Will Smith is a bad example since he often doesn’t even write his own lyrics. He’s an entertainer and a rapper, but in the minds of some, not a proper emcee, so all of Will Smith is kind of a commercial bite of hip hop culture. But then again, so were pretty much all of whole first wave of rappers to be heard on commercial radio, without which hip-hop never could have developed into the mainstream cultural phenomenon it is today, so what are you going to do? One hand washes the other. It’s complicated.




Comments
Comment from lauralyn
Time: March 29, 2007, 9:26 am
It isn’t like all of pop music in general is constantly cannibalizing itself. There are unbelievable rip-offs, my favourite being the chorus of the song ‘One’ by the backstreet boys which is totally the theme of the movie “the neverending story”.
How uncool is that?
Comment from Jill
Time: March 29, 2007, 10:06 am
Yeah. There’s that too. Or all the “rock” bands with leanings towards the Beatles, or Trent Reznor’s whole deal, or the practice in classical music to compose a “variation on a theme by…” or all the songs from the 50s and 60s that use themes from obvious classical pieces as their hook.
And then literature, theatre, dance… reinterpretations galore.
There’s a broader thesis in here somewhere about using the familiar to communicate and relate to one another.
I haven’t seen Neverending Story, but that sounds hilarious.
All I have to compare to that is that I’m 99.999% certain there’s a sample of Tchaicovsky’s Waltz of The Sugar Plum Fairy in a track from The Herbaliser. But it sounds really cool. I don’t think it’s dorky, except in the most positive possible sense.
Comment from Anita
Time: April 5, 2007, 5:33 pm
Jill, thank you for your excellent clarification of the fundamentals of hip-hop history. It always gets me when people make ignorant comments; implying that this genre is the only one guilty of ‘plagiarising’.
Comment from risa
Time: April 14, 2007, 6:01 pm
Nice! I’m so happy to find this conversation, Jill: you’re awesome! and so is ‘the neverending story’ by the way.. at least it was when I was 9.
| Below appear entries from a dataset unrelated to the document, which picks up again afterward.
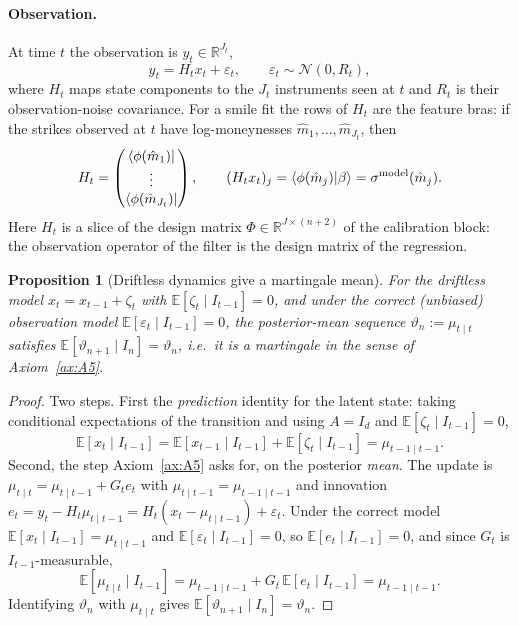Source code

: \documentclass[11pt]{book}
\theoremstyle{plain}
\newtheorem{proposition}[theorem]{Proposition}
\theoremstyle{definition}
\theoremstyle{remark}
\newcommand{\bra}[1]{\mathinner{\langle #1 \rvert}}
\newcommand{\braket}[1]{\mathinner{\langle #1 \rangle}}
\newcommand{\ncdf}{N}                            %
\newcommand{\Nrm}{\mathcal{N}}                   %
\newcommand{\parvec}{\vartheta}                  %
\newcommand{\E}{\mathbb{E}}
\begin{document}
\paragraph{Observation.} At time $t$ the observation is $y_t\in\mathbb{R}^{J_t}$,
\[
    y_t = H_t x_t + \varepsilon_t,
    \qquad \varepsilon_t\sim\Nrm(0,R_t),
\]
where $H_t$ maps state components to the $J_t$ instruments seen at $t$ and $R_t$
is their observation-noise covariance. For a smile fit the rows of $H_t$ are the
feature bras: if the strikes observed at $t$ have log-moneynesses
$\hat m_1,\dots,\hat m_{J_t}$, then
\[
    H_t = \begin{pmatrix}\bra{\phi(\hat m_1)}\\ \vdots\\
    \bra{\phi(\hat m_{J_t})}\end{pmatrix},
    \qquad
    (H_t x_t)_j = \braket{\phi(\hat m_j)|\beta}
    = \sigma^{\text{model}}(\hat m_j).
\]
Here $H_t$ is a slice of the design matrix $\Phi\in\mathbb{R}^{J\times(n+2)}$ of
the calibration block: the observation operator of the filter is the design
matrix of the regression.

\begin{proposition}[Driftless dynamics give a martingale mean]
\label{prop:martingale}
For the driftless model $x_t=x_{t-1}+\zeta_t$ with $\E[\zeta_t\mid I_{t-1}]=0$,
and under the correct (unbiased) observation model $\E[\varepsilon_t\mid
I_{t-1}]=0$, the \emph{posterior-mean} sequence $\parvec_n:=\mu_{t\mid t}$
satisfies $\E[\parvec_{n+1}\mid I_n]=\parvec_n$, i.e.\ it is a martingale in the
sense of Axiom~\ref{ax:A5}.
\end{proposition}

\begin{proof}
Two steps. First the \emph{prediction} identity for the latent state: taking
conditional expectations of the transition and using $A=I_d$ and
$\E[\zeta_t\mid I_{t-1}]=0$,
\[
    \E[x_t\mid I_{t-1}] = \E[x_{t-1}\mid I_{t-1}] + \E[\zeta_t\mid I_{t-1}]
    = \mu_{t-1\mid t-1}.
\]
Second, the step Axiom~\ref{ax:A5} asks for, on the posterior
\emph{mean}. The update is $\mu_{t\mid t}=\mu_{t\mid t-1}+G_t e_t$ with
$\mu_{t\mid t-1}=\mu_{t-1\mid t-1}$ and innovation
$e_t=y_t-H_t\mu_{t\mid t-1}=H_t(x_t-\mu_{t\mid t-1})+\varepsilon_t$. Under the
correct model $\E[x_t\mid I_{t-1}]=\mu_{t\mid t-1}$ and
$\E[\varepsilon_t\mid I_{t-1}]=0$, so $\E[e_t\mid I_{t-1}]=0$, and since $G_t$ is
$I_{t-1}$-measurable,
\[
    \E[\mu_{t\mid t}\mid I_{t-1}]
    = \mu_{t-1\mid t-1} + G_t\,\E[e_t\mid I_{t-1}]
    = \mu_{t-1\mid t-1}.
\]
Identifying $\parvec_n$ with $\mu_{t\mid t}$ gives
$\E[\parvec_{n+1}\mid I_n]=\parvec_n$.
\end{proof}
\end{document}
Rappers appropriate sounds and write new words over old melodies, and they also use tons of brand names and make really specific personal and political references- in all kinds of ways the whole genre takes a freakin groundbreaking stance on the question of who owns what.
ps - to make that excellent thesis about using the familiar to relate and build community, you have to include hip hop karaoke!